No hablaba de contaminación. No hablaba de ciencia.
Hablaba de ese momento en el que algo te rompe las estructuras y te deja desnudo frente a una verdad que no esperabas.
—¿Cómo es posible? —preguntó.
No respondí.
—Hace una semana llegué. Y ya no sé quién soy.
Lo dijo bajito, como si estuviera descubriéndolo en voz alta. India te arranca los esquemas sin que te des cuenta. Te das cuenta después, cuando ya es tarde para volver a ser la misma persona.
—Quiero llorar —dijo de repente.
—Llorá.
Y lo hizo.
Al principio trató de contenerse, pero después simplemente se largó. No traté de calmarla. Hay lágrimas que no piden un abrazo, sino que las dejen ser.
Cuando levantó la cabeza, me miró con una mezcla de alivio y vergüenza.
—No creo en Dios —susurró—. Nunca creí. Pero en los ojos de esos chicos… lo vi.
El silencio entre nosotras fue más grande que el aeropuerto entero.
—¿Cómo explico esto desde la ciencia? ¿Cómo lo comento con mi familia? ¿Qué hago acá? ¿Qué es la vida? ¿Dónde está Dios?
Respiré hondo. No le iba a dar una verdad cerrada. No existen respuestas que sirvan para todos.
—Para mí, Dios está en todos lados.
Ella bajó la mirada. Asintió despacio. Como quien empieza a entender que hay preguntas que no necesitan respuestas. Solo necesitan ser vividas.
Subimos al avión. Entramos por la misma puerta, pero ella se acomodó primero, en primera clase. Cuando pasé por su asiento, me buscó con la mirada. Sonrió. No era la misma sonrisa de antes. Algo en su cara había cambiado.
Seguimos caminando hasta la parte trasera, en turista. Desde mi asiento la vi abrir su cuaderno de viajes. Comenzó a escribir con una urgencia visceral, como si necesitara atrapar en palabras lo que su mente aún no lograba procesar. India le había cambiado la vida en una semana.
¿Cómo volvés a ser la misma persona después de eso?

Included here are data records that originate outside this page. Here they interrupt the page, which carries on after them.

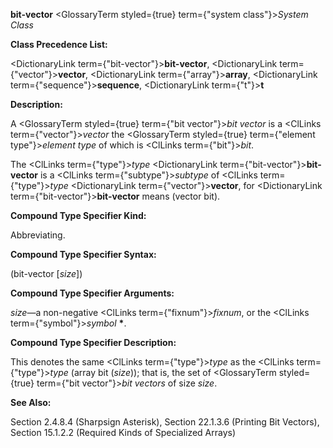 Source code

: **bit-vector** <GlossaryTerm styled={true} term={"system class"}><i>System Class</i></GlossaryTerm> 



**Class Precedence List:** 



<DictionaryLink  term={"bit-vector"}><b>bit-vector</b></DictionaryLink>, <DictionaryLink  term={"vector"}><b>vector</b></DictionaryLink>, <DictionaryLink  term={"array"}><b>array</b></DictionaryLink>, <DictionaryLink  term={"sequence"}><b>sequence</b></DictionaryLink>, <DictionaryLink  term={"t"}><b>t</b></DictionaryLink> 



**Description:** 



A <GlossaryTerm styled={true} term={"bit vector"}><i>bit vector</i></GlossaryTerm> is a <ClLinks  term={"vector"}><i>vector</i></ClLinks> the <GlossaryTerm styled={true} term={"element type"}><i>element type</i></GlossaryTerm> of which is <ClLinks  term={"bit"}><i>bit</i></ClLinks>. 



The <ClLinks  term={"type"}><i>type</i></ClLinks> <DictionaryLink  term={"bit-vector"}><b>bit-vector</b></DictionaryLink> is a <ClLinks  term={"subtype"}><i>subtype</i></ClLinks> of <ClLinks  term={"type"}><i>type</i></ClLinks> <DictionaryLink  term={"vector"}><b>vector</b></DictionaryLink>, for <DictionaryLink  term={"bit-vector"}><b>bit-vector</b></DictionaryLink> means (vector bit). 



**Compound Type Specifier Kind:** 



Abbreviating. 



**Compound Type Specifier Syntax:** 



(bit-vector [*size*]) 



**Compound Type Specifier Arguments:** 



*size*—a non-negative <ClLinks  term={"fixnum"}><i>fixnum</i></ClLinks>, or the <ClLinks  term={"symbol"}><i>symbol</i></ClLinks> **\***. 



**Compound Type Specifier Description:** 



This denotes the same <ClLinks  term={"type"}><i>type</i></ClLinks> as the <ClLinks  term={"type"}><i>type</i></ClLinks> (array bit (*size*)); that is, the set of <GlossaryTerm styled={true} term={"bit vector"}><i>bit vectors</i></GlossaryTerm> of size *size*. 



**See Also:** 



Section 2.4.8.4 (Sharpsign Asterisk), Section 22.1.3.6 (Printing Bit Vectors), Section 15.1.2.2 (Required Kinds of Specialized Arrays) 



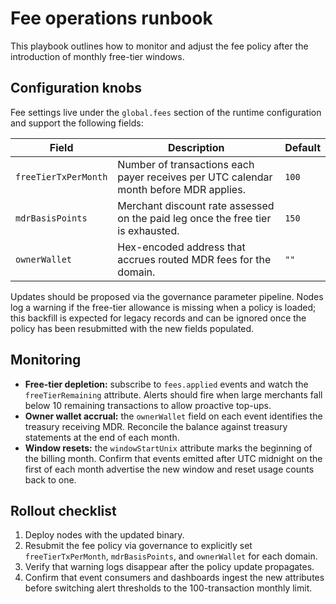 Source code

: # Fee operations runbook

This playbook outlines how to monitor and adjust the fee policy after the
introduction of monthly free-tier windows.

## Configuration knobs

Fee settings live under the `global.fees` section of the runtime configuration
and support the following fields:

| Field | Description | Default |
| --- | --- | --- |
| `freeTierTxPerMonth` | Number of transactions each payer receives per UTC calendar month before MDR applies. | `100` |
| `mdrBasisPoints` | Merchant discount rate assessed on the paid leg once the free tier is exhausted. | `150` |
| `ownerWallet` | Hex-encoded address that accrues routed MDR fees for the domain. | `""` |

Updates should be proposed via the governance parameter pipeline. Nodes log a
warning if the free-tier allowance is missing when a policy is loaded; this
backfill is expected for legacy records and can be ignored once the policy has
been resubmitted with the new fields populated.

## Monitoring

* **Free-tier depletion:** subscribe to `fees.applied` events and watch the
  `freeTierRemaining` attribute. Alerts should fire when large merchants fall
  below 10 remaining transactions to allow proactive top-ups.
* **Owner wallet accrual:** the `ownerWallet` field on each event identifies the
  treasury receiving MDR. Reconcile the balance against treasury statements at
  the end of each month.
* **Window resets:** the `windowStartUnix` attribute marks the beginning of the
  billing month. Confirm that events emitted after UTC midnight on the first of
  each month advertise the new window and reset usage counts back to one.

## Rollout checklist

1. Deploy nodes with the updated binary.
2. Resubmit the fee policy via governance to explicitly set
   `freeTierTxPerMonth`, `mdrBasisPoints`, and `ownerWallet` for each domain.
3. Verify that warning logs disappear after the policy update propagates.
4. Confirm that event consumers and dashboards ingest the new attributes before
   switching alert thresholds to the 100-transaction monthly limit.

Esa pregunta era suya, pero también mía. También de todos los que alguna vez llegamos a India creyendo que solo íbamos a observar y terminamos convertidos en parte de algo más grande.
Me quedé mirando por la ventanilla. El avión ya estaba en el aire.
Pensé en lo que pasa en el yoga cuando sostenés una postura incómoda. Al principio, el cuerpo quiere salir corriendo, la mente te dice que no podés, que es demasiado. Pero te quedás. Te quedás, respirás y, de a poco, algo se abre. Algo cambia. Y lo que parecía imposible, se vuelve natural.
Quizás la verdadera pregunta no era cómo volver a ser la misma persona.
Sino cómo permitirte ser alguien nuevo.